Men have traditionally been the bread winners. There are few, if any, barriers that prevent men from obtaining training for a job, entering the job market or changing careers at some point in their lives. This is not the case for women. They have traditionally been homemakers and care givers. While single women are free to explore training and outdoor job opportunities, they are expected to give it all up once they are married or begin a family.
It is not that women aren’t competent. During both world wars, women left the home and went to work so that the men could join the armed services and fight the enemy. Thousands of women worked in the munitions, aircraft, automobile, steel and other industries. When the men came back home, women were expected to give up their jobs and return to being home makers and mothers. Women have served in some occupations and no one has ever protested their work as salesgirls, typists, telephone operators or nurses.
Modern working women
Today, women work in nearly every occupation, including astronauts, senators, physicians, surgeons, lawyers and other positions of prestige and importance. Ask any woman if it was difficult to get where she is today and she will tell you that she faced many obstacles that men do not face. Women often face discrimination before they get to their chosen occupation. In many colleges and universities, there is a lack of role models for young women. There is not a ready supply of women professors to advise female students about the benefits of networking and discovering, like men do, who can help them get their careers started.
Women will explain that it is difficult to juggle being a career woman and a mother. In many careers, there is a “mommy track” for women who want to work and be a care giver too. This career path doesn’t lead to being the head of the department or president of the company. It is a sidetrack to a job that dead ends. Why? It is because men in most fields see themselves as dedicated to their jobs. Women who want to have families are not viewed the same way. Men feel that they have lost interest in their jobs and are no longer dependable. When a crisis arises at home, women will leave their jobs and tend to their children. This is not the way, men think, to act. The paying job is all important and cannot be abandoned at any time.
For the woman returning to work after being a mother for many years, the path is hard. Unless there is need for a second income, men do not understand why their wife wants to work. There is no emotional support for them if they don’t find work in their field because men feel it’s not something they need to do. Because they have not kept up with advances in their field, women may not hired at all. If they are hired, they may shunted into a path within the industry that has no future.

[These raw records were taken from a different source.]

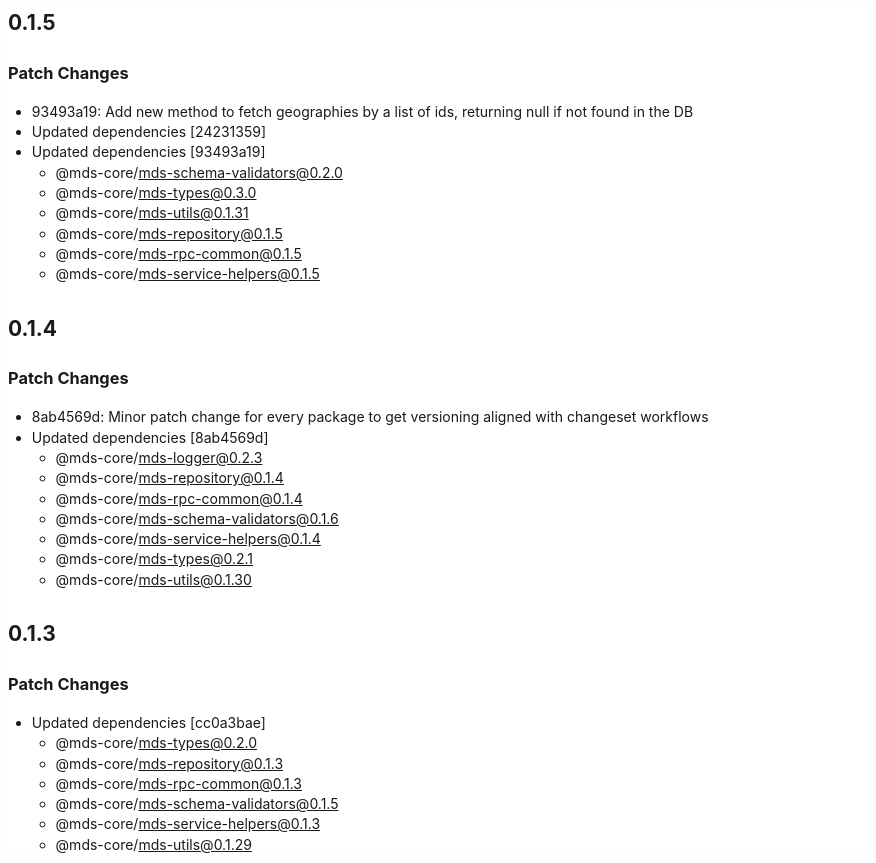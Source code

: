 ## 0.1.5

### Patch Changes

- 93493a19: Add new method to fetch geographies by a list of ids, returning null if not found in the DB
- Updated dependencies [24231359]
- Updated dependencies [93493a19]
  - @mds-core/mds-schema-validators@0.2.0
  - @mds-core/mds-types@0.3.0
  - @mds-core/mds-utils@0.1.31
  - @mds-core/mds-repository@0.1.5
  - @mds-core/mds-rpc-common@0.1.5
  - @mds-core/mds-service-helpers@0.1.5

## 0.1.4

### Patch Changes

- 8ab4569d: Minor patch change for every package to get versioning aligned with changeset workflows
- Updated dependencies [8ab4569d]
  - @mds-core/mds-logger@0.2.3
  - @mds-core/mds-repository@0.1.4
  - @mds-core/mds-rpc-common@0.1.4
  - @mds-core/mds-schema-validators@0.1.6
  - @mds-core/mds-service-helpers@0.1.4
  - @mds-core/mds-types@0.2.1
  - @mds-core/mds-utils@0.1.30

## 0.1.3

### Patch Changes

- Updated dependencies [cc0a3bae]
  - @mds-core/mds-types@0.2.0
  - @mds-core/mds-repository@0.1.3
  - @mds-core/mds-rpc-common@0.1.3
  - @mds-core/mds-schema-validators@0.1.5
  - @mds-core/mds-service-helpers@0.1.3
  - @mds-core/mds-utils@0.1.29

Women need to find support groups, in person or online, that can help them navigate the path to getting training, getting the job and rising as far as they can within their field. The support groups can serve as mentors, providing role models and important advice on how to succeed. Women in positions of power and authority need to network with their younger colleagues and provide the assistance that they wanted when they were first starting out. With today’s computer technology, more and more people work at home. Women should learn how to use this technology to overcome the “mommy track.” Women need to help other women succeed.